* **YOUR OBJECTIVE**: Find all the lines in the entries below that hold the word "docs" and copy them.

* **MATERIAL TO PROCESS**:
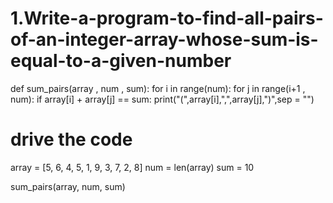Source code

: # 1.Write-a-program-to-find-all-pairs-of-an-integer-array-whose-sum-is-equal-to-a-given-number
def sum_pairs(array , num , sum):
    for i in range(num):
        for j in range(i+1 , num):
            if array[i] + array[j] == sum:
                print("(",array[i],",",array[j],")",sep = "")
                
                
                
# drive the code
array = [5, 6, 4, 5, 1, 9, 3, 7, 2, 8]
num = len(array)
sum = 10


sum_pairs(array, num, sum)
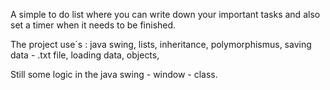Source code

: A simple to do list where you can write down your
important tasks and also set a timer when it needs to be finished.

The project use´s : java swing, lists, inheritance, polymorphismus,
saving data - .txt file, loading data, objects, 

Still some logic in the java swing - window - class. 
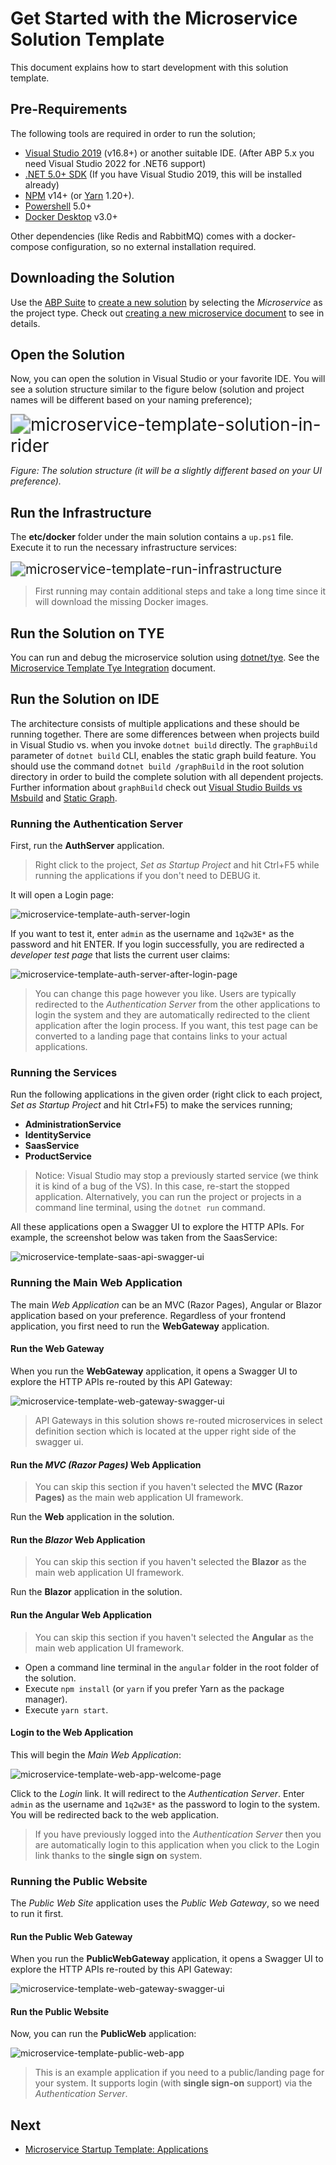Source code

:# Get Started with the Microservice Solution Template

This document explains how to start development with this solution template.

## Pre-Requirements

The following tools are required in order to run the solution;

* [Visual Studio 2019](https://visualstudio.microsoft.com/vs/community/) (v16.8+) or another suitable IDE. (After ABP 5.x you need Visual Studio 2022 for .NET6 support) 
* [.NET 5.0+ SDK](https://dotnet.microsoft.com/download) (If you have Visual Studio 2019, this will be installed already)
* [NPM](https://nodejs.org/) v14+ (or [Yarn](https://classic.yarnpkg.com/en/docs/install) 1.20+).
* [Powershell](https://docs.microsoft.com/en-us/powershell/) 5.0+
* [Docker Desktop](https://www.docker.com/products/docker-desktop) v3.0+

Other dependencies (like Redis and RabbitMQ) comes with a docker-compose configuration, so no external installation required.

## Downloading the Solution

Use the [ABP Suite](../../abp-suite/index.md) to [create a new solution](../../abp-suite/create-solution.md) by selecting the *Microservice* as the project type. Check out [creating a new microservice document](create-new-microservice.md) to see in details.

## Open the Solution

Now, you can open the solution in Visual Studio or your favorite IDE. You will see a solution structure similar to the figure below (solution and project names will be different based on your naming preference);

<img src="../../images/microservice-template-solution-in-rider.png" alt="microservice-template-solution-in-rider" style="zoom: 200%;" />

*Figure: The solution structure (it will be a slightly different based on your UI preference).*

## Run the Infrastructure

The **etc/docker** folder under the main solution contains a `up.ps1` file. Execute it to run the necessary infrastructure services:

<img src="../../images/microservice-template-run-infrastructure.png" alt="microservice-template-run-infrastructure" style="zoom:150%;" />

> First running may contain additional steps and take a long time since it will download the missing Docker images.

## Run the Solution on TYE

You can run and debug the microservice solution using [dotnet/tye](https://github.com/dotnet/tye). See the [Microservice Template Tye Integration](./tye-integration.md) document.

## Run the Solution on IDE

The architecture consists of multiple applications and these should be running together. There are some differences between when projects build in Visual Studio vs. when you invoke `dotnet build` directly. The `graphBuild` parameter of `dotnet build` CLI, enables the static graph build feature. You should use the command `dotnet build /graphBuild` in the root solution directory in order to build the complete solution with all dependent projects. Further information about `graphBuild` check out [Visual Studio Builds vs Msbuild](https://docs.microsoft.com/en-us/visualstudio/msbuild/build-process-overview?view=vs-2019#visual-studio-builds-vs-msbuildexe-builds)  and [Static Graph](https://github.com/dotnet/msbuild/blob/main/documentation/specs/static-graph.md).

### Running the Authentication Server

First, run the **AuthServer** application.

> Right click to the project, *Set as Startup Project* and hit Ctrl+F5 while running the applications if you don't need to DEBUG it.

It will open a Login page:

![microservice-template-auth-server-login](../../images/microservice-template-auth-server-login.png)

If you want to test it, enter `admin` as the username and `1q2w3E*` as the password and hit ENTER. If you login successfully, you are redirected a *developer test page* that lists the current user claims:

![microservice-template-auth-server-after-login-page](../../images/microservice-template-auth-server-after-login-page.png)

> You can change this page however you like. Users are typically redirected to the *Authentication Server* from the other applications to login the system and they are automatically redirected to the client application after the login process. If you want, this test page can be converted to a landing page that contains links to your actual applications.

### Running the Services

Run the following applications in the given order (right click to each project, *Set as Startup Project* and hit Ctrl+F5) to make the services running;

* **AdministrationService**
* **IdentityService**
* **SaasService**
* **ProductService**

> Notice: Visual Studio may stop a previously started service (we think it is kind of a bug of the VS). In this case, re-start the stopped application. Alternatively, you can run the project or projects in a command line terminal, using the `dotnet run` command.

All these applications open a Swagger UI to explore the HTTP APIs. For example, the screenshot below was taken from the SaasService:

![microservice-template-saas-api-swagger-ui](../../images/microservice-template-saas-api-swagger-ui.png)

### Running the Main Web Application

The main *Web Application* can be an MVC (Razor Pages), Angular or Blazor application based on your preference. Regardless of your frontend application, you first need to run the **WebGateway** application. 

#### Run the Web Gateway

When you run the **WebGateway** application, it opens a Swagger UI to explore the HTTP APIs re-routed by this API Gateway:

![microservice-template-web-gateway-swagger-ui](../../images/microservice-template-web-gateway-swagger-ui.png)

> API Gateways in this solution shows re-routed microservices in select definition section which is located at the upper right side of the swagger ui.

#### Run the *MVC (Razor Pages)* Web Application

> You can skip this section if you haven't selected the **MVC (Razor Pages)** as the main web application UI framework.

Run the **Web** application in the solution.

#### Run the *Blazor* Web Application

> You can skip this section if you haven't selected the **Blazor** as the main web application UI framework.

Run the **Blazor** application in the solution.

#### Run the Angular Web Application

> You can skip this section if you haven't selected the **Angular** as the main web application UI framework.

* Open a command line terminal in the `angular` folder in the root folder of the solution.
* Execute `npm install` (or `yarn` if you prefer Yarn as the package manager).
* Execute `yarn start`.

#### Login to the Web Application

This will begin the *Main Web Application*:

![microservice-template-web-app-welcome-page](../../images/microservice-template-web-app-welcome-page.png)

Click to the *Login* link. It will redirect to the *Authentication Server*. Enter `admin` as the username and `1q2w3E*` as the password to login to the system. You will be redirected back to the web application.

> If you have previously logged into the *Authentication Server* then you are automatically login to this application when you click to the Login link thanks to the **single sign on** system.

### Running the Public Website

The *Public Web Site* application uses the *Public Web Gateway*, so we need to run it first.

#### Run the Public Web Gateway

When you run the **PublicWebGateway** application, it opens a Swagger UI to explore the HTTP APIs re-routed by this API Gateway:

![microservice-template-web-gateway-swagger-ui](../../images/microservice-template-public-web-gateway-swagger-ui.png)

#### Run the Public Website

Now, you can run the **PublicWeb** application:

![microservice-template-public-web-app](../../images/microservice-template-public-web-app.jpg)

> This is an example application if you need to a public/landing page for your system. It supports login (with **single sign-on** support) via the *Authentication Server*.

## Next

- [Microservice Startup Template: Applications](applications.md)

...

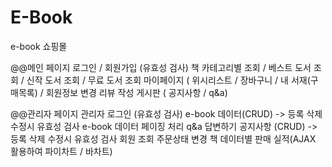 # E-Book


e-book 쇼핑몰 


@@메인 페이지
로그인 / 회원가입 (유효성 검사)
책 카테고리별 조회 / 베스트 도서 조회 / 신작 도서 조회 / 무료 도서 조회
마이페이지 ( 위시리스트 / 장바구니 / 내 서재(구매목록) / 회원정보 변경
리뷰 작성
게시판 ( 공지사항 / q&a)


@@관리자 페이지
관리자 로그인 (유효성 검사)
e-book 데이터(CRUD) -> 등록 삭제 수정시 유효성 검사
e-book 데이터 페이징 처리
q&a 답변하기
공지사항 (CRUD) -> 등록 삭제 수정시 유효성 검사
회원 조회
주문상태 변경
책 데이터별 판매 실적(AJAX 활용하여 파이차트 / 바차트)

---

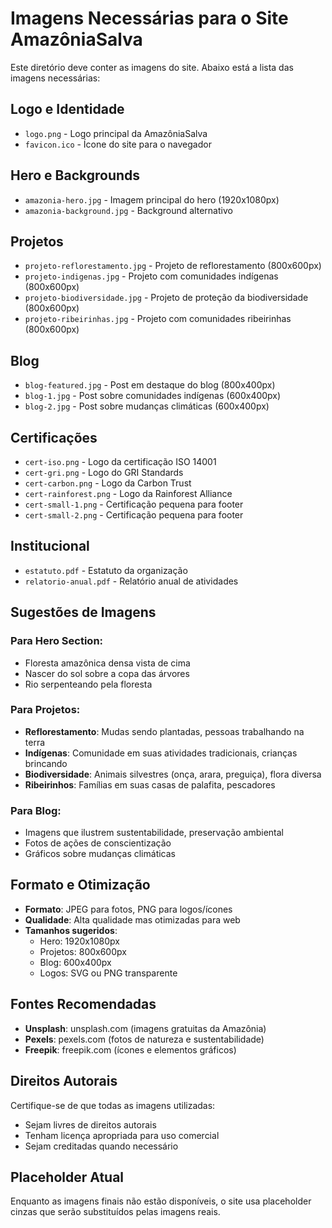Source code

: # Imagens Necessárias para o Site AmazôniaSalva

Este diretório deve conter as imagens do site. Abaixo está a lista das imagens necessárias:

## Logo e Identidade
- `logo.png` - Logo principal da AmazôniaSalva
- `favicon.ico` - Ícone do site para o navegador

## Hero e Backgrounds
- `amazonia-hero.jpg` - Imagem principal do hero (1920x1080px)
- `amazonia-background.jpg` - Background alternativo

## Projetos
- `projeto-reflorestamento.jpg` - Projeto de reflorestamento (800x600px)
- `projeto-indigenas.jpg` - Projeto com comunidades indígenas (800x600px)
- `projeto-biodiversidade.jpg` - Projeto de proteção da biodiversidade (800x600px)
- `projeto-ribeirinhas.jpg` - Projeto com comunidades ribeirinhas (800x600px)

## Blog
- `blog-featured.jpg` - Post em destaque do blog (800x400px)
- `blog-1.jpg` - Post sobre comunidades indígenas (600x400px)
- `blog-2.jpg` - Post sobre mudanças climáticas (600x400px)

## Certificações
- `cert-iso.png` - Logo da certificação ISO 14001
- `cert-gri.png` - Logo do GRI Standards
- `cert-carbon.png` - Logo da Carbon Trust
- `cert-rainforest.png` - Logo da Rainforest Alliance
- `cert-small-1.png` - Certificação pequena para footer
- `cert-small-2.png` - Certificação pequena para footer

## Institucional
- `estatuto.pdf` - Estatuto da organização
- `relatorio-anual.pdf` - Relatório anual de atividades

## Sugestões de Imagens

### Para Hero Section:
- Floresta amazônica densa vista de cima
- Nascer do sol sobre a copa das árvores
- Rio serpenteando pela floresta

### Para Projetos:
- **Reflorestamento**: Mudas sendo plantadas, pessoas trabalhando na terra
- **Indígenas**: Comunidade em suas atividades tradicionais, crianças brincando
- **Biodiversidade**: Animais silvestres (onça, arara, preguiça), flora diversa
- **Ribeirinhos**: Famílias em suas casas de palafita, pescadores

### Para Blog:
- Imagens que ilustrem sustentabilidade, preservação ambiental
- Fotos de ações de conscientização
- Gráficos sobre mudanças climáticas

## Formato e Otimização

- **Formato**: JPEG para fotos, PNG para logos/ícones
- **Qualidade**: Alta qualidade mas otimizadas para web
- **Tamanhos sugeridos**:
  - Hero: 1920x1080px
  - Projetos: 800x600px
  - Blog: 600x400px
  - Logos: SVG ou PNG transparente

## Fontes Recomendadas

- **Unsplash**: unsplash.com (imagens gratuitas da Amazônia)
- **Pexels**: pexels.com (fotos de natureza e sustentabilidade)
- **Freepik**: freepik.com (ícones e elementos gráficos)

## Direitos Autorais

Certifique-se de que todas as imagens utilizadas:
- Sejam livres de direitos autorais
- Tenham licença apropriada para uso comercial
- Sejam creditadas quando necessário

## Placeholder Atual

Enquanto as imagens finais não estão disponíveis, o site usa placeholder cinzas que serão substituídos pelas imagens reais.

* **RESULT**:
* [NPM](https://nodejs.org/) v14+ (or [Yarn](https://classic.yarnpkg.com/en/docs/install) 1.20+).
* [Powershell](https://docs.microsoft.com/en-us/powershell/) 5.0+
The architecture consists of multiple applications and these should be running together. There are some differences between when projects build in Visual Studio vs. when you invoke `dotnet build` directly. The `graphBuild` parameter of `dotnet build` CLI, enables the static graph build feature. You should use the command `dotnet build /graphBuild` in the root solution directory in order to build the complete solution with all dependent projects. Further information about `graphBuild` check out [Visual Studio Builds vs Msbuild](https://docs.microsoft.com/en-us/visualstudio/msbuild/build-process-overview?view=vs-2019#visual-studio-builds-vs-msbuildexe-builds)  and [Static Graph](https://github.com/dotnet/msbuild/blob/main/documentation/specs/static-graph.md).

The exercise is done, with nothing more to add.